Publication
The area of Jewish Studies at Berkeley is notable for both its chronological and disciplinary scope. Jewish Studies faculty cover fields from Hebrew Bible and Talmud and Midrash through medieval Jewish history to modern Jewish history, modern Hebrew and Yiddish literature and modern Jewish thought.
Students receive thorough grounding in traditional philological and historical methods, but the program has also distinguished itself by fostering a variety of innovative approaches-applying literary and anthropological perspectives to the Bible, looking at Midrash through a folkloristic lens, bringing the concerns of cultural studies to the investigation of the world of the early rabbis, approaching Hebrew and Yiddish literature in the broad context of comparative literature, exploring issues of gender and national identity.
As a matter of course, Berkeley faculty has represented Jewish Studies not as a parochial undertaking but as a set of intellectual interests constantly in a mutually productive dialogue with other disciplines in the humanities.
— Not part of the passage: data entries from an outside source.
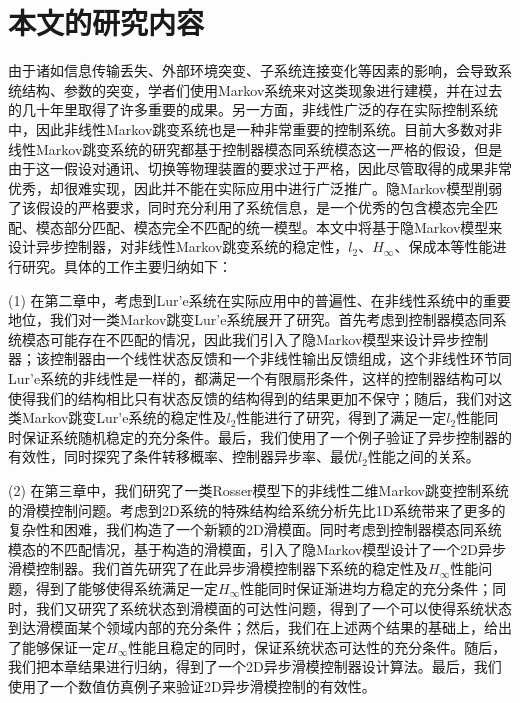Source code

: \section{本文的研究内容}
	由于诸如信息传输丢失、外部环境突变、子系统连接变化等因素的影响，会导致系统结构、参数的突变，学者们使用Markov系统来对这类现象进行建模，并在过去的几十年里取得了许多重要的成果。另一方面，非线性广泛的存在实际控制系统中，因此非线性Markov跳变系统也是一种非常重要的控制系统。目前大多数对非线性Markov跳变系统的研究都基于控制器模态同系统模态这一严格的假设，但是由于这一假设对通讯、切换等物理装置的要求过于严格，因此尽管取得的成果非常优秀，却很难实现，因此并不能在实际应用中进行广泛推广。隐Markov模型削弱了该假设的严格要求，同时充分利用了系统信息，是一个优秀的包含模态完全匹配、模态部分匹配、模态完全不匹配的统一模型。本文中将基于隐Markov模型来设计异步控制器，对非线性Markov跳变系统的稳定性，$l_2$、$H_\infty$、保成本等性能进行研究。具体的工作主要归纳如下：
	
	(1) 在第二章中，考虑到Lur'e系统在实际应用中的普遍性、在非线性系统中的重要地位，我们对一类Markov跳变Lur'e系统展开了研究。首先考虑到控制器模态同系统模态可能存在不匹配的情况，因此我们引入了隐Markov模型来设计异步控制器；该控制器由一个线性状态反馈和一个非线性输出反馈组成，这个非线性环节同Lur'e系统的非线性是一样的，都满足一个有限扇形条件，这样的控制器结构可以使得我们的结构相比只有状态反馈的结构得到的结果更加不保守；随后，我们对这类Markov跳变Lur'e系统的稳定性及$l_2$性能进行了研究，得到了满足一定$l_2$性能同时保证系统随机稳定的充分条件。最后，我们使用了一个例子验证了异步控制器的有效性，同时探究了条件转移概率、控制器异步率、最优$l_2$性能之间的关系。
	
	(2) 在第三章中，我们研究了一类Rosser模型下的非线性二维Markov跳变控制系统的滑模控制问题。考虑到2D系统的特殊结构给系统分析先比1D系统带来了更多的复杂性和困难，我们构造了一个新颖的2D滑模面。同时考虑到控制器模态同系统模态的不匹配情况，基于构造的滑模面，引入了隐Markov模型设计了一个2D异步滑模控制器。我们首先研究了在此异步滑模控制器下系统的稳定性及$H_\infty$性能问题，得到了能够使得系统满足一定$H_\infty$性能同时保证渐进均方稳定的充分条件；同时，我们又研究了系统状态到滑模面的可达性问题，得到了一个可以使得系统状态到达滑模面某个领域内部的充分条件；然后，我们在上述两个结果的基础上，给出了能够保证一定$H_\infty$性能且稳定的同时，保证系统状态可达性的充分条件。随后，我们把本章结果进行归纳，得到了一个2D异步滑模控制器设计算法。最后，我们使用了一个数值仿真例子来验证2D异步滑模控制的有效性。
	
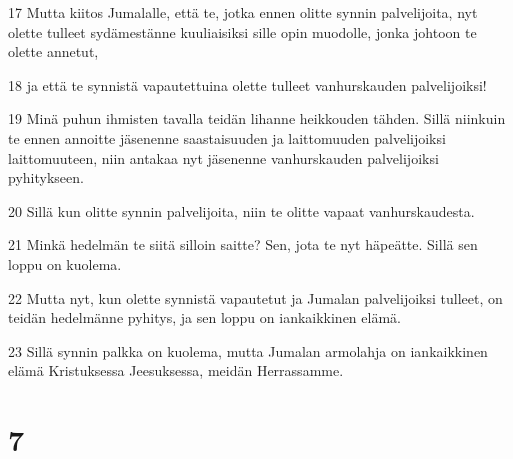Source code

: \par 17 Mutta kiitos Jumalalle, että te, jotka ennen olitte synnin palvelijoita, nyt olette tulleet sydämestänne kuuliaisiksi sille opin muodolle, jonka johtoon te olette annetut,
\par 18 ja että te synnistä vapautettuina olette tulleet vanhurskauden palvelijoiksi!
\par 19 Minä puhun ihmisten tavalla teidän lihanne heikkouden tähden. Sillä niinkuin te ennen annoitte jäsenenne saastaisuuden ja laittomuuden palvelijoiksi laittomuuteen, niin antakaa nyt jäsenenne vanhurskauden palvelijoiksi pyhitykseen.
\par 20 Sillä kun olitte synnin palvelijoita, niin te olitte vapaat vanhurskaudesta.
\par 21 Minkä hedelmän te siitä silloin saitte? Sen, jota te nyt häpeätte. Sillä sen loppu on kuolema.
\par 22 Mutta nyt, kun olette synnistä vapautetut ja Jumalan palvelijoiksi tulleet, on teidän hedelmänne pyhitys, ja sen loppu on iankaikkinen elämä.
\par 23 Sillä synnin palkka on kuolema, mutta Jumalan armolahja on iankaikkinen elämä Kristuksessa Jeesuksessa, meidän Herrassamme.

\chapter{7}

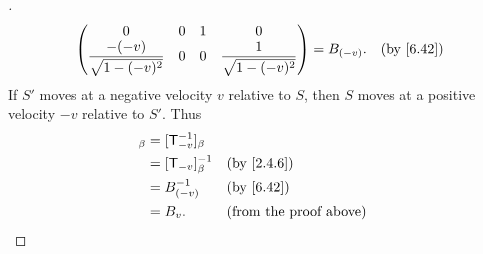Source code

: \begin{proof}[]
\begin{align*}
\begin{pmatrix}
                   0                                & 0 & 1 & 0                                \\
                   \dfrac{-(-v)}{\sqrt{1 - (-v)^2}} & 0 & 0 & \dfrac{1}{\sqrt{1 - (-v)^2}}
                 \end{pmatrix} = B_{(-v)}. &  & \by{6.42}
  \end{align*}
  If \(S'\) moves at a negative velocity \(v\) relative to \(S\), then \(S\) moves at a positive velocity \(-v\) relative to \(S'\).
  Thus
  \begin{align*}
    [\T_v]_{\beta} & = [\T_{-v}^{-1}]_{\beta}                                    \\
                   & = [\T_{-v}]_{\beta}^{-1} &  & \by{2.4.6}                    \\
                   & = B_{(-v)}^{-1}          &  & \by{6.42}                     \\
                   & = B_v.                   &  & \text{(from the proof above)}
  \end{align*}
\end{proof}

\begin{ex}\label{ex:6.9.9}

\end{ex}
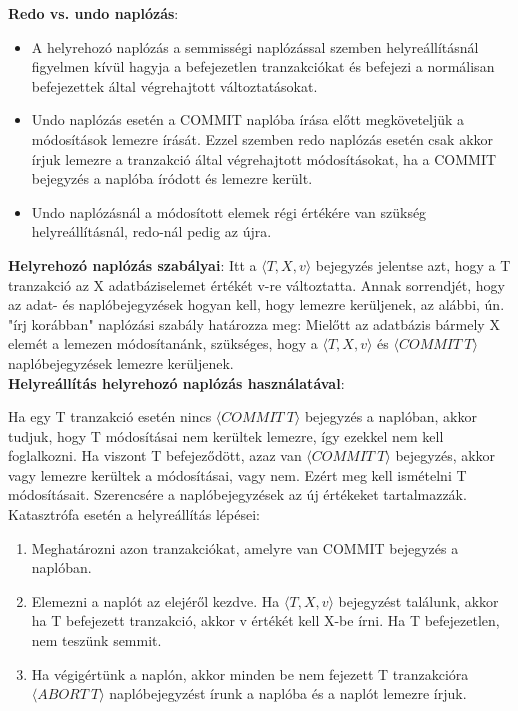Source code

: \documentclass[margin=0px]{article}
\begin{document}
\noindent \textbf{Redo vs. undo naplózás}:
\begin{itemize}
    \item	A helyrehozó naplózás a semmisségi naplózással szemben helyreállításnál figyelmen kívül hagyja a befejezetlen
          tranzakciókat és befejezi a normálisan befejezettek által végrehajtott változtatásokat.

    \item	Undo naplózás esetén a COMMIT naplóba írása előtt megköveteljük a módosítások lemezre írását. Ezzel szemben
          redo naplózás esetén csak akkor írjuk lemezre a tranzakció által végrehajtott módosításokat, ha a COMMIT bejegyzés
          a naplóba íródott és lemezre került.

    \item	Undo naplózásnál a módosított elemek régi értékére van szükség helyreállításnál, redo-nál pedig az újra.
\end{itemize}

\noindent \textbf{Helyrehozó naplózás szabályai}:
Itt a $\langle T,X,v\rangle$ bejegyzés jelentse azt, hogy a T tranzakció az X adatbáziselemet értékét v-re változtatta.
Annak sorrendjét, hogy az adat- és naplóbejegyzések hogyan kell, hogy lemezre kerüljenek, az alábbi, ún. "írj korábban"
naplózási szabály határozza meg: Mielőtt az adatbázis bármely X elemét a lemezen módosítanánk, szükséges, hogy
a $\langle T,X,v\rangle$ és $\langle COMMIT \ T\rangle$ naplóbejegyzések lemezre kerüljenek.\\

\noindent \textbf{Helyreállítás helyrehozó naplózás használatával}:

Ha egy T tranzakció esetén nincs $\langle COMMIT \ T\rangle$ bejegyzés a naplóban, akkor tudjuk, hogy T módosításai
nem kerültek lemezre, így ezekkel nem kell foglalkozni. Ha viszont T befejeződött, azaz van $\langle COMMIT \ T\rangle$
bejegyzés, akkor vagy lemezre kerültek a módosításai, vagy nem. Ezért meg kell ismételni T módosításait. Szerencsére
a naplóbejegyzések az új értékeket tartalmazzák.\\

\noindent Katasztrófa esetén a helyreállítás lépései:
\begin{enumerate}
    \item	Meghatározni azon tranzakciókat, amelyre van COMMIT bejegyzés a naplóban.
    \item	Elemezni a naplót az elejéről kezdve. Ha $\langle T,X,v\rangle$ bejegyzést találunk, akkor
          ha T befejezett tranzakció, akkor v értékét kell X-be írni. Ha T befejezetlen, nem teszünk semmit.
    \item	Ha végigértünk a naplón, akkor minden be nem fejezett T tranzakcióra $\langle ABORT \ T\rangle$
          naplóbejegyzést írunk a naplóba és a naplót lemezre írjuk.
\end{enumerate}
\end{document}

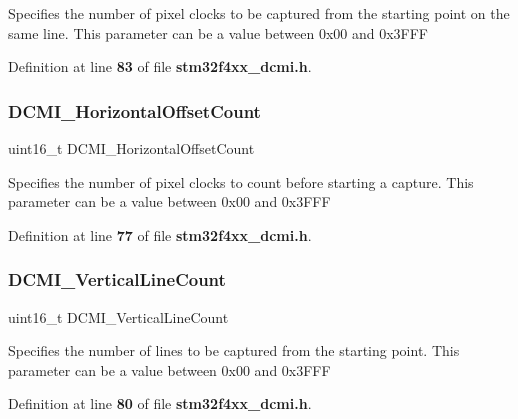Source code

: Specifies the number of pixel clocks to be captured from the starting point on the same line. This parameter can be a value between 0x00 and 0x3\+F\+FF 

Definition at line \textbf{ 83} of file \textbf{ stm32f4xx\+\_\+dcmi.\+h}.

\mbox{\label{structDCMI__CROPInitTypeDef_ae0b5043fbbed94113c749e24c150b542}} 
\subsubsection{D\+C\+M\+I\+\_\+\+Horizontal\+Offset\+Count}
{\footnotesize\ttfamily uint16\+\_\+t D\+C\+M\+I\+\_\+\+Horizontal\+Offset\+Count}

Specifies the number of pixel clocks to count before starting a capture. This parameter can be a value between 0x00 and 0x3\+F\+FF 

Definition at line \textbf{ 77} of file \textbf{ stm32f4xx\+\_\+dcmi.\+h}.

\mbox{\label{structDCMI__CROPInitTypeDef_a43586118e74eb0f625d56dad90fd381e}} 
\subsubsection{D\+C\+M\+I\+\_\+\+Vertical\+Line\+Count}
{\footnotesize\ttfamily uint16\+\_\+t D\+C\+M\+I\+\_\+\+Vertical\+Line\+Count}

Specifies the number of lines to be captured from the starting point. This parameter can be a value between 0x00 and 0x3\+F\+FF 

Definition at line \textbf{ 80} of file \textbf{ stm32f4xx\+\_\+dcmi.\+h}.

\mbox{\label{structDCMI__CROPInitTypeDef_af535547df102beb7e1435eb24cd2e262}} 
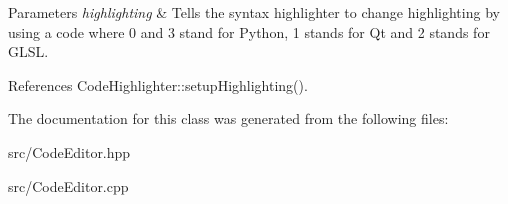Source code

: \begin{DoxyParams}{Parameters}
{\em highlighting} & Tells the syntax highlighter to change highlighting by using a code where 0 and 3 stand for Python, 1 stands for Qt and 2 stands for G\+L\+S\+L. \\
\hline
\end{DoxyParams}


References Code\+Highlighter\+::setup\+Highlighting().



The documentation for this class was generated from the following files\+:\begin{DoxyCompactItemize}
\item 
src/Code\+Editor.\+hpp\item 
src/Code\+Editor.\+cpp\end{DoxyCompactItemize}
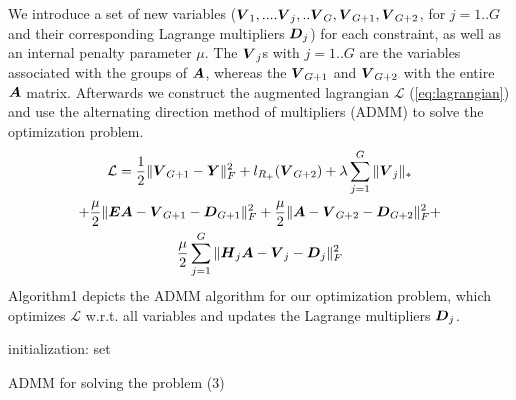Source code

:\documentclass{article}
\begin{document}
We introduce a set of new variables ($\mbox{\boldmath$V$}_1, .... \mbox{\boldmath$V$}_{j},..\mbox{\boldmath$V$}_{G},\\ \mbox{\boldmath$V$}_{G+1},\mbox{\boldmath$V$}_{G+2}$, for $j = 1..G$ and their corresponding Lagrange multipliers $\mbox{\boldmath$D$}_j$) for each constraint, as well as an internal penalty parameter $\mu$. %
The $\mbox{\boldmath$V$}_j$s with  $j = 1..G$ are the variables associated with the groups of $\mbox{\boldmath$A$}$, whereas the $\mbox{\boldmath$V$}_{G+1}$ and $\mbox{\boldmath$V$}_{G+2}$ with the entire $\mbox{\boldmath$A$}$ matrix.
Afterwards we construct the augmented lagrangian $\mathcal{L}$ (\ref{eq:lagrangian}) and use the alternating direction method of multipliers (ADMM)\cite{admm} to solve the optimization problem. 
\begin{gather} \label{eq:lagrangian}
\mathcal{L} = \frac{1}{2}\| \mbox{\boldmath$V$}_{G+1} - \mbox{\boldmath$Y$} \|_F^2 + l_{R_+}{(\mbox{\boldmath$V$}_{G+2})} + \lambda \sum_{j=1}^G{\| \mbox{\boldmath$V$}_j\|_*} \\ \nonumber
+ \frac{\mu}{2}\| \mbox{\boldmath$E$}\mbox{\boldmath$A$} - \mbox{\boldmath$V$}_{G+1} - \mbox{\boldmath$D$}_{G+1}\|_F^2 + \frac{\mu}{2}\| \mbox{\boldmath$A$} - \mbox{\boldmath$V$}_{G+2} - \mbox{\boldmath$D$}_{G+2}\|_F^2 +         \\ \nonumber
\frac{\mu}{2}\sum_{j=1}^G{\|\mbox{\boldmath$H$}_j\mbox{\boldmath$A$}  - \mbox{\boldmath$V$}_j - \mbox{\boldmath$D$}_j\|_F^2} 
\end{gather}
Algorithm1 depicts the ADMM algorithm for our optimization problem, which optimizes $\mathcal{L}$ w.r.t. all variables and updates the Lagrange multipliers  $\mbox{\boldmath$D$}_j$.
\begin{algorithm}[h!]
\SetAlgoLined
\KwResult{$\hat{\bA}$}
 initialization: set     \;
 \caption{ADMM for solving the problem (3)}
\end{algorithm}
\end{document}
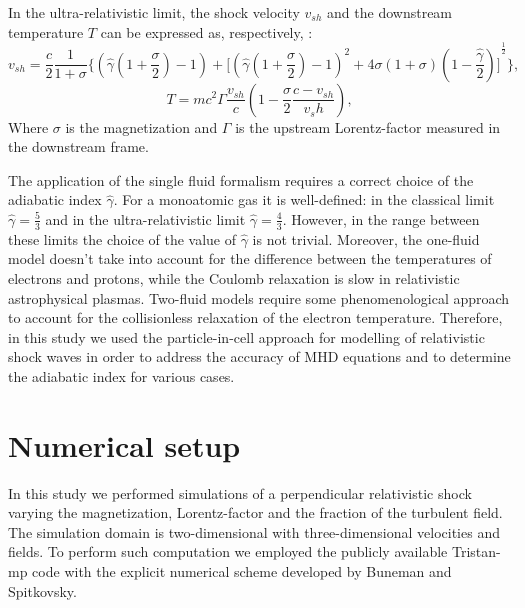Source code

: \documentclass[a4paper]{jpconf}
\begin{document}
	In the ultra-relativistic limit, the shock velocity $v_{sh}$ and the downstream temperature $T$ can be expressed as, respectively, \cite{Amato2006,2011A&ARv..19...42B}:
	\begin{equation}\label{vshock}
	v_{sh} = \frac{c}{2}\frac{1}{1 + \sigma}\lbrace (\hat{\gamma}(1 + \frac{\sigma}{2})-1) + {\lbrack (\hat{\gamma}(1 + \frac{\sigma}{2})-1)^2 + 4\sigma(1+\sigma)(1 - \frac{\hat{\gamma}}{2})\rbrack}^{\frac{1}{2}} \rbrace,
	\end{equation}
	\begin{equation}\label{temperature}
	T = m c^2 \Gamma \frac{v_{sh}}{c}(1 - \frac{\sigma}{2}\frac{c - v_{sh}}{v_sh}),
	\end{equation}
	Where $\sigma$ is the magnetization and $\Gamma$ is the upstream Lorentz-factor measured in the downstream frame. 
	
	The application of the single fluid formalism requires a correct choice of the adiabatic index $\hat{\gamma}$. For a monoatomic gas it is well-defined: in the classical limit $\hat{\gamma} = \frac{5}{3}$ and in the ultra-relativistic limit $\hat{\gamma} = \frac{4}{3}$. However, in the range between these limits the choice of the value of $\hat{\gamma}$ is not trivial. Moreover, the one-fluid model doesn't take into account for the difference between the temperatures of electrons and protons, while the Coulomb relaxation is slow in relativistic astrophysical plasmas. Two-fluid models require some phenomenological approach to account for the collisionless relaxation of the electron temperature.  Therefore, in this study we used the particle-in-cell approach for modelling of relativistic shock waves in order to address the accuracy of MHD equations and to determine the adiabatic index for various cases. 
	
	
	\section{Numerical setup}
	In this study we performed simulations of a perpendicular relativistic shock  varying the magnetization, Lorentz-factor and the fraction of the turbulent field. 
	The simulation domain is two-dimensional with three-dimensional velocities and fields. To perform such computation we employed the publicly available Tristan-mp code with the explicit numerical scheme developed by Buneman \cite{Buneman93} and  Spitkovsky\cite{Spitkovsky2005}.
	
\end{document}
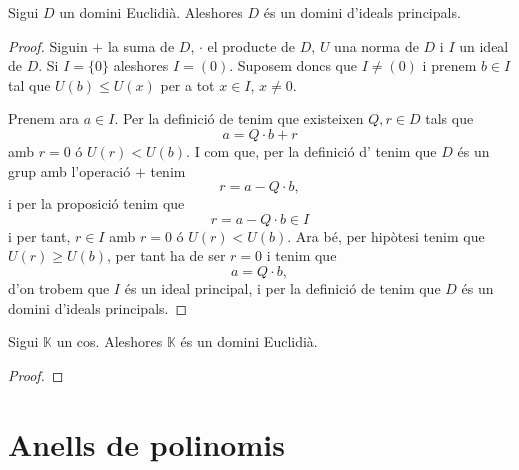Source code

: \documentclass[../../Main.tex]{subfiles}
\begin{document}
	\begin{theorem}
		Sigui \(D\) un domini Euclidià. Aleshores \(D\) és un domini d'ideals principals.
		\begin{proof}
			Siguin \(+\) la suma de \(D\), \(\cdot\) el producte de \(D\), \(U\) una norma de \(D\) i \(I\) un ideal de \(D\). Si \(I=\{0\}\) aleshores \(I=(0)\). Suposem doncs que \(I\neq(0)\) i prenem \(b\in I\) tal que \(U(b)\leq U(x)\) per a tot \(x\in I\), \(x\neq0\).
			
			Prenem ara \(a\in I\). Per la definició de  tenim que existeixen \(Q,r\in D\) tals que
			\[a=Q\cdot b+r\]
			amb \(r=0\) ó \(U(r)<U(b)\). I com que, per la definició d' tenim que \(D\) és un grup amb l'operació \(+\) tenim
			\[r=a-Q\cdot b,\]
			i per la proposició  tenim que
			\[r=a-Q\cdot b\in I\]
			i per tant, \(r\in I\) amb \(r=0\) ó \(U(r)<U(b)\). Ara bé, per hipòtesi tenim que \(U(r)\geq U(b)\), per tant ha de ser \(r=0\) i tenim que
			\[a=Q\cdot b,\]
			d'on trobem que \(I\) és un ideal principal, i per la definició de  tenim que \(D\) és un domini d'ideals principals.
		\end{proof}
	\end{theorem}
	\begin{theorem}
		Sigui \(\mathbb{K}\) un cos. Aleshores \(\mathbb{K}\) és un domini Euclidià.
		\begin{proof}
		\end{proof}
	\end{theorem}
\section{Anells de polinomis}
\end{document}
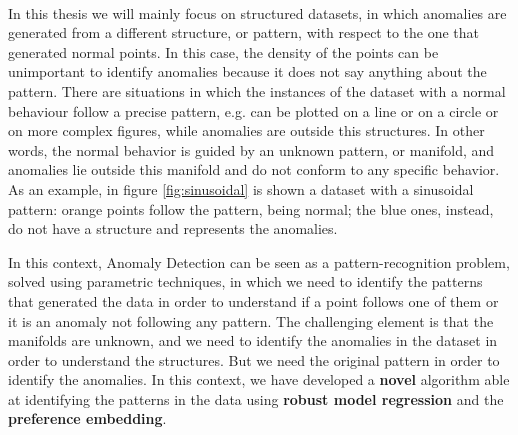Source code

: \paragraph{}
In this thesis we will mainly focus on structured datasets, in which anomalies are generated from a different structure, or pattern, with respect to the one that generated normal points. In this case, the density of the points can be unimportant to identify anomalies because it does not say anything about the pattern. There are situations in which the instances of the dataset with a normal behaviour follow a precise pattern, e.g. can be plotted on a line or on a circle or on more complex figures, while anomalies are outside this structures. In other words, the normal behavior is guided by an unknown pattern, or manifold, and anomalies lie outside this manifold and do not conform to any specific behavior. As an example, in figure \ref{fig:sinusoidal} is shown a dataset with a sinusoidal pattern: orange points follow the pattern, being normal; the blue ones, instead, do not have a structure and represents the anomalies.


In this context, Anomaly Detection can be seen as a pattern-recognition problem, solved using parametric techniques, in which we need to identify the patterns that generated the data in order to understand if a point follows one of them or it is an anomaly not following any pattern. \newline
The challenging element is that the manifolds are unknown, and we need to identify the anomalies in the dataset in order to understand the structures. But we need the original pattern in order to identify the anomalies.
In this context, we have developed a \textbf{novel} algorithm able at identifying the patterns in the data using \textbf{robust model regression} and the \textbf{preference embedding}. 


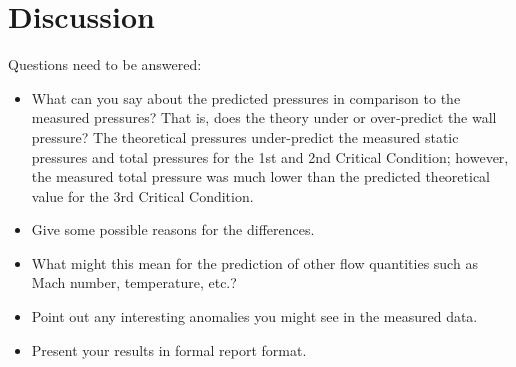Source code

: \chapter{Discussion}
\label{cp:discussion}

Questions need to be answered:

\begin{itemize}
  \item What can you say about the predicted pressures in comparison to the measured pressures? That is, does the theory under or over‐predict the wall pressure?
  The theoretical pressures under-predict the measured static pressures and total pressures for the 1st and 2nd Critical Condition; however, the measured total pressure was much lower than the predicted theoretical value for the 3rd Critical Condition.
  \item Give some possible reasons for the differences.
  \item What might this mean for the prediction of other flow quantities such as Mach number, temperature, etc.?
  \item Point out any interesting anomalies you might see in the measured data.
  \item Present your results in formal report format.
\end{itemize}
  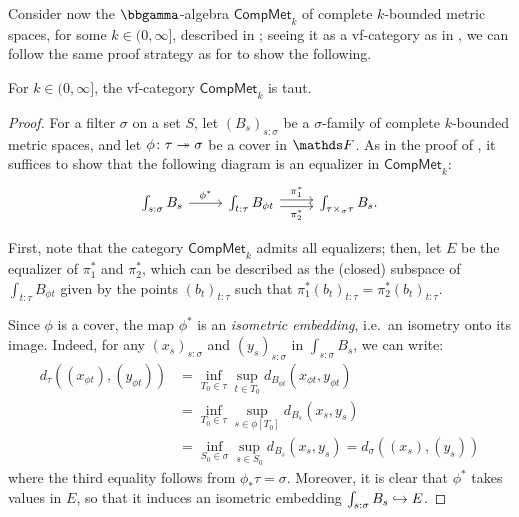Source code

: Consider now the $\bbgamma$-algebra $\mathsf{CompMet}_k$ of complete $k$-bounded metric spaces, for some $k \in (0,\infty]$, described in ; seeing it as a vf-category as in , we can follow the same proof strategy as for  to show the following.

\begin{prop}\label{lem:compmetk-is-taut}
    For $k \in (0,\infty]$, the vf-category $\mathsf{CompMet}_k$ is taut.
\end{prop}
\begin{proof}
    For a filter $\sigma$ on a set $S$, let $(B_s)_{s:\sigma}$ be a $\sigma$-family of complete $k$-bounded metric spaces, and let $\phi \colon \tau \twoheadrightarrow \sigma$ be a cover in $\FF$. As in the proof of , it suffices to show that the following diagram is an equalizer in $\mathsf{CompMet}_k$:
    \[\begin{tikzcd}
        {\int_{s:\sigma} B_s} & {\int_{t:\tau} B_{\phi t}} & {\int_{\tau\times_\sigma\tau} B_s.}
        \arrow["{\phi^*}", from=1-1, to=1-2]
        \arrow["{\pi_1^*}", shift left, from=1-2, to=1-3]
        \arrow["{\pi_2^*}"', shift right, from=1-2, to=1-3]
    \end{tikzcd}\]

    First, note that the category $\mathsf{CompMet}_k$ admits all equalizers; then, let $E$ be the equalizer of $\pi_1^*$ and $\pi_2^*$, which can be described as the (closed) subspace of $\int_{t:\tau}B_{\phi t}$ given by the points $(b_t)_{t:\tau}$ such that $\pi_1^* (b_t)_{t:\tau} = \pi_2^*(b_t)_{t:\tau}$.

    Since $\phi$ is a cover, the map $\phi^*$ is an \emph{isometric embedding}, i.e.\ an isometry onto its image. Indeed, for any $(x_s)_{s:\sigma}$ and $(y_s)_{s:\sigma}$ in $\int_{s:\sigma}B_s$, we can write:
    \begin{align*}
     d_\tau((x_{\phi t}),(y_{\phi t})) & = \inf_{T_0\in\tau}\sup_{t\in T_0}d_{B_{\phi t}}(x_{\phi t},y_{\phi t})\\ & = \inf_{T_0\in\tau}\sup_{s\in\phi[T_0]}d_{B_s}(x_s,y_s)\\ & = \inf_{S_0\in\sigma}\sup_{s\in S_0}d_{B_s}(x_s,y_s) = d_\sigma((x_s),(y_s))
    \end{align*}
    where the third equality follows from $\phi_*\tau = \sigma$.
    Moreover, it is clear that $\phi^*$ takes values in $E$, so that it induces an isometric embedding $\int_{s:\sigma}B_s\hookrightarrow E$.
    

\end{proof}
Graduate training in various fields of Jewish Studies is conducted in the Departments of History, Comparative Literature, Near Eastern Studies, and in the Joint Doctoral Program with the Graduate Theological Union.
Students emerging from the Jewish Studies program at UC Berkeley occupy positions nationwide in institutions such as Princeton, Stanford, Yale, Rutgers, UCLA, Columbia, the University of Maryland, and the University of Florida as well as at the Hebrew University, Tel Aviv University, Haifa University, and Ben Gurion University.